999.313: Responding to requests to know and requests to delete

  • Commentary: 999.313(d2) talks about the right to delete. But it’s not really a right to delete.
    • 999.313(d2b) allows the business to de-identify the information. This requires that they strip off the identifiers so it can’t “reasonably” be identified, plus policies where the business promises not to try to re-identify it or release the information. There is, sadly, a lot of evidence that this isn’t the same thing as anonymization and, almost always, that data can be re-identified. I would be much more comfortable if the technical bar were higher here.
    • 999.313(d6a) allows the business to refuse the deletion request and name a statutory exemption.
      • There are a lot of exemptions in the law, including “internal uses” and “public or peer-reviewed research”.
      • I’ll also note that two of the reasonable bases for refusal are because the business is using the data for debugging or security purposes. Expect to see a lot of “sure, we’ll delete your data… eventually… unless it’s malicious” responses for very reasonable reasons. Companies are really careful not to let users know exactly what they do to detect hackers and malicious people trying to abuse their services because that makes those attackers more effective. For example, if they know you only take the last 6 months into account for detecting abuse, they will do things like hold onto accounts for 7 months and then use them for abuse.

999.315: Requests to opt-out

  • Fix: 999.315(a) requires that every business have methods to submit requests to opt out with clear and conspicuous links for “Do Not Sell My Info”, including an interactive web form.
    • Suggest that if a business is not selling (or intend to sell) information that they do not need this link. Otherwise businesses are going to be required to collect personal information about consumers that they have literally no way to use and will need to protect and it’s going to be harder for consumers to figure out who is actually selling information.
    • Requiring a web form means that every business covered by this law is required to have a web page. Is this intended?
  • Big fix: 999.315(c) Other acceptable methods for submitting these requests include, but are not limited to, … and user-enabled privacy controls, such as a browser plugin or privacy setting or other mechanism, that communicate or signal the consumer’s choice to opt-out of the sale of their personal information.
    • Servers can only honor requests made using an agreed-upon standard. “Other mechanism” covers a lot of ground. If someone changes their browser’s user agent string to “Do not sell my personal information” or “Delete my data, dudes”, that would be intended to communicate an opt-out to the server, but if it’s not in a form that the server knows how to look for, it can’t be handled.
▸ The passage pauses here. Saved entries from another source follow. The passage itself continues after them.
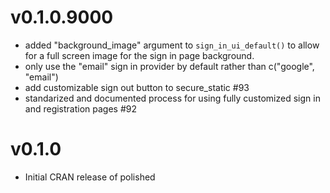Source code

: # v0.1.0.9000

- added "background_image" argument to `sign_in_ui_default()` to allow for a full screen image for the sign in page background. 
- only use the "email" sign in provider by default rather than c("google", "email")
- add customizable sign out button to secure_static #93
- standarized and documented process for using fully customized sign in and registration pages #92

# v0.1.0

- Initial CRAN release of polished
999.316: Requests to opt-in after opting out of the sale of personal information

999.317: Training and record-keeping

  • Suggested fix: 999.317(e) Information maintained for record-keeping purposes shall not be used for any other purpose.
    • Running one of these programs at any scale requires what are effectively the same exact records: number and type of requests, turnaround time, outcomes, etc. It would be good to allow use of these records for running and improvement of the program as well; otherwise there will end up being two copies of the exact same records for no good reason.
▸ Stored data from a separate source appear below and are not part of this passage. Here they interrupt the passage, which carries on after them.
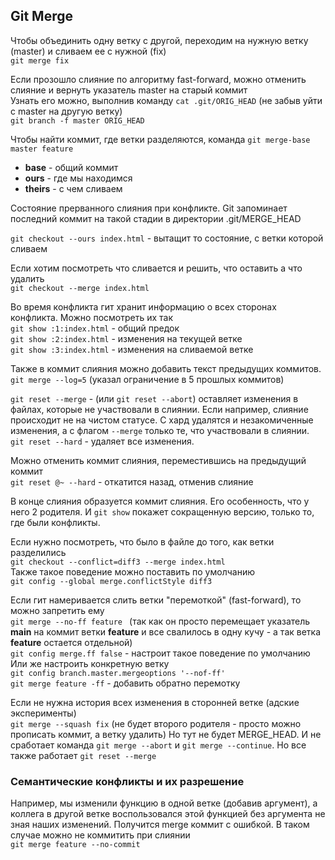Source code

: ## Git Merge

Чтобы объединить одну ветку с другой, переходим на нужную ветку (master) и сливаем ее с нужной (fix)  
`git merge fix`  

Если прозошло слияние по алгоритму fast-forward, можно отменить слияние и вернуть указатель master на старый коммит  
Узнать его можно, выполнив команду `cat .git/ORIG_HEAD`  (не забыв уйти с master на другую ветку)  
`git branch -f master ORIG_HEAD`  

Чтобы найти коммит, где ветки разделяются, команда `git merge-base master feature`  
- __base__ - общий коммит
- __ours__ - где мы находимся
- __theirs__ - с чем сливаем

Состояние прерванного слияния при конфликте. Git запоминает последний коммит на такой стадии в директории .git/MERGE_HEAD

`git checkout --ours index.html` - вытащит то состояние, с ветки которой сливаем  

Если хотим посмотреть что сливается и решить, что оставить а что удалить  
`git checkout --merge index.html`  

Во время конфликта гит хранит информацию о всех сторонах конфликта. Можно посмотреть их так  
`git show :1:index.html` - общий предок  
`git show :2:index.html` - изменения на текущей ветке  
`git show :3:index.html` - изменения на сливаемой ветке  

Также в коммит слияния можно добавить текст предыдущих коммитов.  
`git merge --log=5` (указал ограничение в 5 прошлых коммитов)

`git reset --merge` - (или `git reset --abort`) оставляет изменения в файлах, которые не участвовали в слиянии. Если например, слияние происходит не на чистом статусе. С хард удалятся и незакомиченные изменения, а с флагом `--merge` только те, что участвовали в слиянии.  
`git reset --hard` - удаляет все изменения. 

Можно отменить коммит слияния, переместившись на предыдущий коммит  
`git reset @~ --hard` - откатится назад, отменив слияние  

В конце слияния образуется коммит слияния. Его особенность, что у него 2 родителя.
И `git show` покажет сокращенную версию, только то, где были конфликты.

Если нужно посмотреть, что было в файле до того, как ветки разделились  
`git checkout --conflict=diff3 --merge index.html`  
Также такое поведение можно поставить по умолчанию  
`git config --global merge.conflictStyle diff3`

Если гит намеривается слить ветки "перемоткой" (fast-forward), то можно запретить ему  
`git merge --no-ff feature ` (так как он просто перемещает указатель __main__ на коммит ветки __feature__ и все свалилось в одну кучу - а так ветка __feature__ остается отдельной)  
`git config merge.ff false` - настроит такое поведение по умолчанию  
Или же настроить конкретную ветку  
`git config branch.master.mergeoptions '--nof-ff'`   
`git merge feature -ff` - добавить обратно перемотку  

Если не нужна история всех изменения в сторонней ветке (адские эксперименты)  
`git merge --squash fix`  (не будет второго родителя - просто можно прописать коммит, а ветку удалить)
Но тут не будет MERGE_HEAD. И не сработает команда `git merge --abort` и `git merge --continue`. Но все также работает `git reset --merge`  

### Семантические конфликты и их разрешение
Например, мы изменили функцию в одной ветке (добавив аргумент), а коллега в другой ветке воспользовался этой функцией без аргумента не зная наших изменений. Получится merge коммит с ошибкой. В таком случае можно не коммитить при слиянии  
`git merge feature --no-commit`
999.318: Requests to access or delete household information

  • Commentary: it is going to be extremely difficult to ever verify that these requests are coming from the appropriate people. Expect in particular a lot of malicious requests from abusive partners (who are often looking to control their partner’s behaviour) and untrustworthy roommates (often aimed at identity theft).
  • Clarify: 999.318(a) Where a consumer does not have a password-protected account with a business, a business may respond to a request to know or request to delete as it pertains to household personal information by providing aggregate household information, subject to verification requirements set forth in Article 4. 
    • Does “aggregate” here mean “aggregated” like some stats about the data or “aggregate” meaning all the data put in one pile?
  • Clarify: 999.318(b) If all consumers of the household jointly request access to specific pieces of information for the household or the deletion of household personal information, and the business can individually verify all the members of the household subject to verification requirements …
    • How do you define the members of the household? Does that include infants? Children? Adults? People who live there part time? People who lived there previously and have moved?
    • Given that definition, how would a business know the list of such persons? I am aware of no list to check against.

999.323: General rules regarding verification

  • Commentary: 999.323(b3c) Requires that you consider The likelihood that fraudulent or malicious actors would seek the personal information. The higher the likelihood, the more stringent the verification process shall be;
    • The regulations flat-out tell you that you should be considering the threats that cause malicious parties to act. What are those? Well, they vary by person, which means you should consider actual human needs. Don’t just think of financial risk here. I personally think through it like this.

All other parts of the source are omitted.